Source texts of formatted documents
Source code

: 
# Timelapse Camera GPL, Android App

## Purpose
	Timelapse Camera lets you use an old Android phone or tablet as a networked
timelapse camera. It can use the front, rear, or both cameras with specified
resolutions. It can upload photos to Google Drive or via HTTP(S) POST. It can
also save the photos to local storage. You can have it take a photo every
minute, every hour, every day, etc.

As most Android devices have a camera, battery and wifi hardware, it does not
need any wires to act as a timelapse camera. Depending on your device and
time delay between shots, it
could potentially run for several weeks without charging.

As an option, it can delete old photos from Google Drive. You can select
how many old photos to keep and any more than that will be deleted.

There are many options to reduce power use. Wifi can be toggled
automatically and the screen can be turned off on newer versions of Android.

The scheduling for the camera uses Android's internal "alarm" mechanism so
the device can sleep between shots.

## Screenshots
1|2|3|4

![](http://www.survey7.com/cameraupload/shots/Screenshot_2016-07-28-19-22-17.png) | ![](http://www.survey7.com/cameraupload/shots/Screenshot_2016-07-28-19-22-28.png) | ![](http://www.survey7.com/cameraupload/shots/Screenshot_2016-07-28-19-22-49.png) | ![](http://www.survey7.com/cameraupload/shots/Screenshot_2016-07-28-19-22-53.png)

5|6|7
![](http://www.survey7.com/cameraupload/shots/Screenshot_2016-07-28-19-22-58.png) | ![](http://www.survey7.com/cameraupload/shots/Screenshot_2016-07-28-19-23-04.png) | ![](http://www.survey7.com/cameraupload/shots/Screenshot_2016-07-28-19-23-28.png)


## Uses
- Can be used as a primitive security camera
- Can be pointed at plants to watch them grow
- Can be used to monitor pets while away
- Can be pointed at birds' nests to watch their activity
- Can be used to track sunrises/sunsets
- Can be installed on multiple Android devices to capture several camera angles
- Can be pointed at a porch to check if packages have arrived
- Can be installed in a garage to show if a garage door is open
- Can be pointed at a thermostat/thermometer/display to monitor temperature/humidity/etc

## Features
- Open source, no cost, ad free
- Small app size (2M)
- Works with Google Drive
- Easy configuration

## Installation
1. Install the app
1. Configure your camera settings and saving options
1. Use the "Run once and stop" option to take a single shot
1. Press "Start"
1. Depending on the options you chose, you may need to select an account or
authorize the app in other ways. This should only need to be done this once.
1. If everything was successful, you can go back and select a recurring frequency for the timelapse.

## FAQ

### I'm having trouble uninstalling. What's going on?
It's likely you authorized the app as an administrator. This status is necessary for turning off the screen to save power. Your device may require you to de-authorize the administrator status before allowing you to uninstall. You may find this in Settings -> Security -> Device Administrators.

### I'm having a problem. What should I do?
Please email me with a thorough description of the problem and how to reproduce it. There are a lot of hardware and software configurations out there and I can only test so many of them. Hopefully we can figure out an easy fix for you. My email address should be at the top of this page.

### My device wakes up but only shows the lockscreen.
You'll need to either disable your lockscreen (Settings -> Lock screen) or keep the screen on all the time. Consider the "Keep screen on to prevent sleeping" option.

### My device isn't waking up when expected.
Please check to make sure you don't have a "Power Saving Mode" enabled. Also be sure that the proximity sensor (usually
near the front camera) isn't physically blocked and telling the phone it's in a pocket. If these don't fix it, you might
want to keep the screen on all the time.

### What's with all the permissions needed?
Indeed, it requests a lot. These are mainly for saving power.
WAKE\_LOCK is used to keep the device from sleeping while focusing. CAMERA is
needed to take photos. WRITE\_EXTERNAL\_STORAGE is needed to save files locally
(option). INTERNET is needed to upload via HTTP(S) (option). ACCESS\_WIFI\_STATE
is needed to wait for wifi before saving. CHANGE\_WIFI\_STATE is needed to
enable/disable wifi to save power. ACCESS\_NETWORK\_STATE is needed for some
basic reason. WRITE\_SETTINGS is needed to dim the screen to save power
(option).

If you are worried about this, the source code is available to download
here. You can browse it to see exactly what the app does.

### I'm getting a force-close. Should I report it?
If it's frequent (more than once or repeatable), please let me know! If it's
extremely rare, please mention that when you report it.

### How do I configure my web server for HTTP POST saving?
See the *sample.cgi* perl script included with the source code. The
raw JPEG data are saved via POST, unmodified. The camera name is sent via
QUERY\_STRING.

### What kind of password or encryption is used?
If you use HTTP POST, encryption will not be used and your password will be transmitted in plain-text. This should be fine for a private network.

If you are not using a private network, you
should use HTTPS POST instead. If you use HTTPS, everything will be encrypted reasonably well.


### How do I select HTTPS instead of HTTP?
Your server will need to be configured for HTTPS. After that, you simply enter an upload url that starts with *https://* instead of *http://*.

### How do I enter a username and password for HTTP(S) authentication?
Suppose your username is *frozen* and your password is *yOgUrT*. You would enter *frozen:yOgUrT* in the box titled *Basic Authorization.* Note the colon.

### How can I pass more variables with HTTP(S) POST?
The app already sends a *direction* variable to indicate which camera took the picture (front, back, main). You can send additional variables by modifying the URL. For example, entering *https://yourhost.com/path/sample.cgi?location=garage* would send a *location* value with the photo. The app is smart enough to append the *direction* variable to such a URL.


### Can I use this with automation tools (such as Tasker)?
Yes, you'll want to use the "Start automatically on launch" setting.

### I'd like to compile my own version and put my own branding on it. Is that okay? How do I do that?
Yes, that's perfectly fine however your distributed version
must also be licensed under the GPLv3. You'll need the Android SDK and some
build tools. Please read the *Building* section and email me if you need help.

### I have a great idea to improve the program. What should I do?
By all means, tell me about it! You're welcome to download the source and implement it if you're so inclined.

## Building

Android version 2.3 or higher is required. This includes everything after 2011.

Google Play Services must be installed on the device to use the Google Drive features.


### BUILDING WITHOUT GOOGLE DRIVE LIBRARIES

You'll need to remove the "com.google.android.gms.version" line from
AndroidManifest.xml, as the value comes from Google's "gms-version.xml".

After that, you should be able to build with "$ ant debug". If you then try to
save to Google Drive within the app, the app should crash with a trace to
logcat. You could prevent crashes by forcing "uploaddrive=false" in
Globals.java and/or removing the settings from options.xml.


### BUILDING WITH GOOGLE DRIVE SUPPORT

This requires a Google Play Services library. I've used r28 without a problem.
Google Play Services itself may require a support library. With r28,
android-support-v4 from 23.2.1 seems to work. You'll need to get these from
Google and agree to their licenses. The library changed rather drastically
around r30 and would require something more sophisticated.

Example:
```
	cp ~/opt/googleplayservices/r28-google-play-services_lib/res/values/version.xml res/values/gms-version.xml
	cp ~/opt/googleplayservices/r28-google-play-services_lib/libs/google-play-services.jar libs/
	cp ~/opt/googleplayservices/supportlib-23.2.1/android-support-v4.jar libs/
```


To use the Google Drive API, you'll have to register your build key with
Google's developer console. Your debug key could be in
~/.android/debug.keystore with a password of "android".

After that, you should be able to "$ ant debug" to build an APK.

== EXERCISE BRIEF ==
The reply should consist solely of the lines above from the one that has "is needed to wait" through the one that has "### What kind", reproduced exactly.

== PROBLEM SOLUTION ==
is needed to wait for wifi before saving. CHANGE\_WIFI\_STATE is needed to
enable/disable wifi to save power. ACCESS\_NETWORK\_STATE is needed for some
basic reason. WRITE\_SETTINGS is needed to dim the screen to save power
(option).

If you are worried about this, the source code is available to download
here. You can browse it to see exactly what the app does.

### I'm getting a force-close. Should I report it?
If it's frequent (more than once or repeatable), please let me know! If it's
extremely rare, please mention that when you report it.

### How do I configure my web server for HTTP POST saving?
See the *sample.cgi* perl script included with the source code. The
raw JPEG data are saved via POST, unmodified. The camera name is sent via
QUERY\_STRING.

### What kind of password or encryption is used?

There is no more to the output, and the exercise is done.